Phone and Internet access are spotty, so Conley is chronicling his journey through a spirited and beautifully written blog, http://intrepidconductor.weebly.com. The title conveys what he is: a fearless choir leader with boundless energy.


Mozambique, nearly twice the size of California, is located along Africa’s southeast coast. A former Portuguese colony with 1,500 miles of undeveloped Indian Ocean beachfront, the country is settling down after nearly two decades of civil war. Although the economy is growing, Mozambique is still one of the poorest countries in the world, with a population decimated by the war and HIV.
A professor of music at URI who has conducted at Carnegie Hall, Conley is serving as the guest choir director for the Manda Wilderness Choral Festival, an annual event that showcases the region’s talent and is held in the village of Cobue, on the steps of an historic Catholic church, in the country’s northwestern corner.

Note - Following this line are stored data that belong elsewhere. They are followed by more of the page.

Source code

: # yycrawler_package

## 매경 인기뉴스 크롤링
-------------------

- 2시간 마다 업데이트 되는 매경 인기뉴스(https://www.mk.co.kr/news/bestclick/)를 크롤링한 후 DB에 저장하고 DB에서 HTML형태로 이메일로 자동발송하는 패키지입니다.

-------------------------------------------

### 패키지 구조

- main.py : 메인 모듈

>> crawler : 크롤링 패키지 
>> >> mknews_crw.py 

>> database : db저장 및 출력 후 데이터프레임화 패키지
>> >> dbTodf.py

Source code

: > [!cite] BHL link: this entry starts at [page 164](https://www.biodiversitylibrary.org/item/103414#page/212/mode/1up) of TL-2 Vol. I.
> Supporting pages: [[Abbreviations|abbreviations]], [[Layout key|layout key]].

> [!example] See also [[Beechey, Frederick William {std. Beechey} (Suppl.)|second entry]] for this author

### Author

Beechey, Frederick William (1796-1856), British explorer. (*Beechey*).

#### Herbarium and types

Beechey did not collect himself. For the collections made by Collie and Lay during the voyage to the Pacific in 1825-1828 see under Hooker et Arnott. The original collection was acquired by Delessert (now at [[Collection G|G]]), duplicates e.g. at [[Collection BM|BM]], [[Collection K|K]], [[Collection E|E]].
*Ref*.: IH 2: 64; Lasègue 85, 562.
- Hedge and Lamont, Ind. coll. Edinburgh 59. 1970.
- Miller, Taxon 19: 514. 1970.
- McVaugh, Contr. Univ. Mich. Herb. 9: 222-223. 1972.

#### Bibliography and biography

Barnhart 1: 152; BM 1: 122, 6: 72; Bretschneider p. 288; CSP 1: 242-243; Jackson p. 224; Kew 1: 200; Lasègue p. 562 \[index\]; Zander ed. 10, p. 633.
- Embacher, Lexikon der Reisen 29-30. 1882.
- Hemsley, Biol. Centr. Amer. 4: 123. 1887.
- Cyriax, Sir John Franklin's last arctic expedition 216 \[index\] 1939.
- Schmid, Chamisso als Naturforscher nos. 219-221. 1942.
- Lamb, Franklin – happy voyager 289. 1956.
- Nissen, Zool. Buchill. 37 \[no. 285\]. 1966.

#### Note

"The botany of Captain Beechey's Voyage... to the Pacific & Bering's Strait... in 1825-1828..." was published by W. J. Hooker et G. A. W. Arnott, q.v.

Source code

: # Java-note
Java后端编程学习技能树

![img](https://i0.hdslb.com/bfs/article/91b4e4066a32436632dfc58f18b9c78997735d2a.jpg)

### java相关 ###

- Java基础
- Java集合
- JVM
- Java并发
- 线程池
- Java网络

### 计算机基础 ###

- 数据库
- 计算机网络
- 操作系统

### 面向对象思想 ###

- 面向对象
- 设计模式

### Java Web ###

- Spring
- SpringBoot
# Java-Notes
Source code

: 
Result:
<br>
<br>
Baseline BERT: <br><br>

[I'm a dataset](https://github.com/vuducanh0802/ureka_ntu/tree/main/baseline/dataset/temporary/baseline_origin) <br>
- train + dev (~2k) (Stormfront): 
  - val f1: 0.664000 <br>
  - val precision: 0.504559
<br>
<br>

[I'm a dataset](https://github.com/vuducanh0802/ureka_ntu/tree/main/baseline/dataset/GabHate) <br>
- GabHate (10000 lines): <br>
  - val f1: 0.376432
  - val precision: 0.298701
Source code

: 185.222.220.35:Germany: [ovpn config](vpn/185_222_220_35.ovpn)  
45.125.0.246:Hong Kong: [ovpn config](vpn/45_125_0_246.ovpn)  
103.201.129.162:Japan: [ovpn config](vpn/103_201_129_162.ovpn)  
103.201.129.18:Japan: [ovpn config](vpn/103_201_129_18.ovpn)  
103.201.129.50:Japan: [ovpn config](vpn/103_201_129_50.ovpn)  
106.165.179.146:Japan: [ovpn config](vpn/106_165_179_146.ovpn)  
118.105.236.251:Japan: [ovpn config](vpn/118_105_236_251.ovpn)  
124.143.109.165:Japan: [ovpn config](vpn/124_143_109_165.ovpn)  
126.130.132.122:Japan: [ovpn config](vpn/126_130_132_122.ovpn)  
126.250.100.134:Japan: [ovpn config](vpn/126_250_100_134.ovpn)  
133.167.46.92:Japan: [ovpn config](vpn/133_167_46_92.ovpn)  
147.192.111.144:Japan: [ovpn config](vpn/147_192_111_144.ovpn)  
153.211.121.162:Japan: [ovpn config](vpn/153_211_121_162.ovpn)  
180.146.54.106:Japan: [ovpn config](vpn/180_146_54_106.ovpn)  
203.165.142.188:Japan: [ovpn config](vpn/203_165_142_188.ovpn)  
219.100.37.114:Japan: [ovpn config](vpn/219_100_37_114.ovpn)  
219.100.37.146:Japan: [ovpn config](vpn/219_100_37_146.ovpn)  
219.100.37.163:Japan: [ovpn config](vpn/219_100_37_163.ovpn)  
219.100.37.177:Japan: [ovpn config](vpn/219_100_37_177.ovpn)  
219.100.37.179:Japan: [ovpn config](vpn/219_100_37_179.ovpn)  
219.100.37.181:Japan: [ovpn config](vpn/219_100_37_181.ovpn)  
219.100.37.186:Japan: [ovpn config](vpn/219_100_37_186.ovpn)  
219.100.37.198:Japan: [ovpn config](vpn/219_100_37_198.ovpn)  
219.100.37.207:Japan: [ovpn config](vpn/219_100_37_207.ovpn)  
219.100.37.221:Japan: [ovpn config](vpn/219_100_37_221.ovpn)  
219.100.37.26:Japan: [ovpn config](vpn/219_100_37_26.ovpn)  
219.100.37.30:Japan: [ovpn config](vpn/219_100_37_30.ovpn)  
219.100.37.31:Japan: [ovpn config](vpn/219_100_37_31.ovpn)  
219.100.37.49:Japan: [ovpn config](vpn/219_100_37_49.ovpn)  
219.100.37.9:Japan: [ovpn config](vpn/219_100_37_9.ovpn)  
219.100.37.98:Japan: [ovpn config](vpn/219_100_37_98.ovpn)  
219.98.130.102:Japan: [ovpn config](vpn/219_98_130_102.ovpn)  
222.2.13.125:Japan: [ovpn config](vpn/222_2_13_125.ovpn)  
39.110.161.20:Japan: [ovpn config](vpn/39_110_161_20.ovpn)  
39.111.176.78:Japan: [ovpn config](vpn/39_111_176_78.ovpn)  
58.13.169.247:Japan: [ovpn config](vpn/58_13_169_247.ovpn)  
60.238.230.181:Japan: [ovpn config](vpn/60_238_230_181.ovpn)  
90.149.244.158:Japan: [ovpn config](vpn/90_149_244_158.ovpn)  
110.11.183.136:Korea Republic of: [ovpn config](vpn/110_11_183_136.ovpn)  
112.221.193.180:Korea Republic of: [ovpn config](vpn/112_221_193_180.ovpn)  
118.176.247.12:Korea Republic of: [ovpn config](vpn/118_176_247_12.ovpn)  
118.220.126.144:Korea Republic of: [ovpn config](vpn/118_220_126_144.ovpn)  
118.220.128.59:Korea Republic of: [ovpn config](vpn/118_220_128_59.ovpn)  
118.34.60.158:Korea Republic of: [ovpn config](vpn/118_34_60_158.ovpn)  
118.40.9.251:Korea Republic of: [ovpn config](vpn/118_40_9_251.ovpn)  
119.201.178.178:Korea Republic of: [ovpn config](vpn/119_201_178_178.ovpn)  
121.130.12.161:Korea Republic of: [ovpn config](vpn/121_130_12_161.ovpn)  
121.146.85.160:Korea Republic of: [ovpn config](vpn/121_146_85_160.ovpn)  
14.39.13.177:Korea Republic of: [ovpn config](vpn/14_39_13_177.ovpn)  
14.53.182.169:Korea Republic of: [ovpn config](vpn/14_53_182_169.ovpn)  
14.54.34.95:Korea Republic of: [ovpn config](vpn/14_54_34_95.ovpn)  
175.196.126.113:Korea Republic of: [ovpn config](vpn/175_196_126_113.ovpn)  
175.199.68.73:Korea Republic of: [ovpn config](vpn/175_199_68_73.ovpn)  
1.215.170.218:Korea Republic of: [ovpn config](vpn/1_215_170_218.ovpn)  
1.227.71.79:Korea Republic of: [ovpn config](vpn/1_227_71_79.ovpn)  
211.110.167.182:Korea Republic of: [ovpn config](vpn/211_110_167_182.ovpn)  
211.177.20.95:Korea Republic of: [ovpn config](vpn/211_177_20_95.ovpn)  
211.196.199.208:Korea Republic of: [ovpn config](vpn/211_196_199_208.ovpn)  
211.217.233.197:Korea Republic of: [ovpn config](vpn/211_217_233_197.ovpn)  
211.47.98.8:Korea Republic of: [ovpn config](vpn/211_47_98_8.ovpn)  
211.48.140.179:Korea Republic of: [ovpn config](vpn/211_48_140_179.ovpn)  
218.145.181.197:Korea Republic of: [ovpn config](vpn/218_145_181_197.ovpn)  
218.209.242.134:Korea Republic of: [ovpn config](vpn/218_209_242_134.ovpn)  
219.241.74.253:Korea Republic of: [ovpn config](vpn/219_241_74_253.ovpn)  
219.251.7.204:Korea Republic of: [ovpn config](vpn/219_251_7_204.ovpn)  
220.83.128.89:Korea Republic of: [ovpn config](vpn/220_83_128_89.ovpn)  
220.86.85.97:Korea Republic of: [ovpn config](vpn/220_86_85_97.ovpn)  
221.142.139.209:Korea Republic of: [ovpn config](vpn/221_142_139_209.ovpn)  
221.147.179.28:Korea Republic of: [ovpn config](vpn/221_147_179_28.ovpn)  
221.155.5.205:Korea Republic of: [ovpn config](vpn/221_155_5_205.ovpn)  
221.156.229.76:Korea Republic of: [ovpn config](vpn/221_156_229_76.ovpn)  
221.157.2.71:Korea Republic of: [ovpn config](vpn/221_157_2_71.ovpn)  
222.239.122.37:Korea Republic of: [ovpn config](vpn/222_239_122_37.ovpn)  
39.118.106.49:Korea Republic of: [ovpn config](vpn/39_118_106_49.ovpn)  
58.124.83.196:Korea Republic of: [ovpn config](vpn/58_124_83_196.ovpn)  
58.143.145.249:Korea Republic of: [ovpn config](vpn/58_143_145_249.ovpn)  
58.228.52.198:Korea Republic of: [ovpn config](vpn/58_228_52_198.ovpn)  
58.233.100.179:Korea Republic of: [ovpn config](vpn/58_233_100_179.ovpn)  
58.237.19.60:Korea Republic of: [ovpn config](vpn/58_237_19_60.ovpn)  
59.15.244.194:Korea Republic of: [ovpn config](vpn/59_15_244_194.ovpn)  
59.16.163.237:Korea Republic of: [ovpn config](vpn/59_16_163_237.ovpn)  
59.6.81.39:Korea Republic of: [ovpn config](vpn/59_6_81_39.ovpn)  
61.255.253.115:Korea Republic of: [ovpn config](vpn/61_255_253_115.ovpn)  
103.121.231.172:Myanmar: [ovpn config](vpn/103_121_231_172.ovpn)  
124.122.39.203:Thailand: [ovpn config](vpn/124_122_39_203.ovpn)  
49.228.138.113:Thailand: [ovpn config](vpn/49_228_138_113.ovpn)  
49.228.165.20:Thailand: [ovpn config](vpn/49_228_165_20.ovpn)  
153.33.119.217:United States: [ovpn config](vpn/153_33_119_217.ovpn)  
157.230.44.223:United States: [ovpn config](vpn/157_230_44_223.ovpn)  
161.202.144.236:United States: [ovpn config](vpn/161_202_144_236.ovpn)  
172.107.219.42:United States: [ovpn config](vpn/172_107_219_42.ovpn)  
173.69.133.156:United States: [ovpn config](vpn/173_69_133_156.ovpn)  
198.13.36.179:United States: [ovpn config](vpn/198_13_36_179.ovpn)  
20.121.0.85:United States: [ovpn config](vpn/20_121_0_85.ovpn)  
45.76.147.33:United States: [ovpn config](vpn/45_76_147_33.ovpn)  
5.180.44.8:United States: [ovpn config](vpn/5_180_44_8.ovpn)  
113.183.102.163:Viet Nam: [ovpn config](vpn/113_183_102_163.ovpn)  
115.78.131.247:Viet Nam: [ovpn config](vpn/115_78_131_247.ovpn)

To prepare for the journey, Conley, through his blog, says he studied ChiNyanja, or ChiChewa, the local language of the Manda Wilderness. He got in shape by walking in Rhode Island, a passion he was happy to pick up again after abandoning it for years: “I already owe Africa the gift of restoring my love of walking.”

His blog posts are witty and heartfelt.


After 24 hours of flying, one of his first stops is Lilongwe, a vibrant city in Malawi, which borders Mozambique. He immediately sets out on a long walk. He can barely contain his glee: “Words and pictures cannot convey how alive the whole scene was,” he writes. “The traffic, the honking, the shouts, the markets, the farm stands, the roosters crowing, minibuses packed to the gills with people. I loved the totally bewildering, foreign and absolutely vital scene passing before me.”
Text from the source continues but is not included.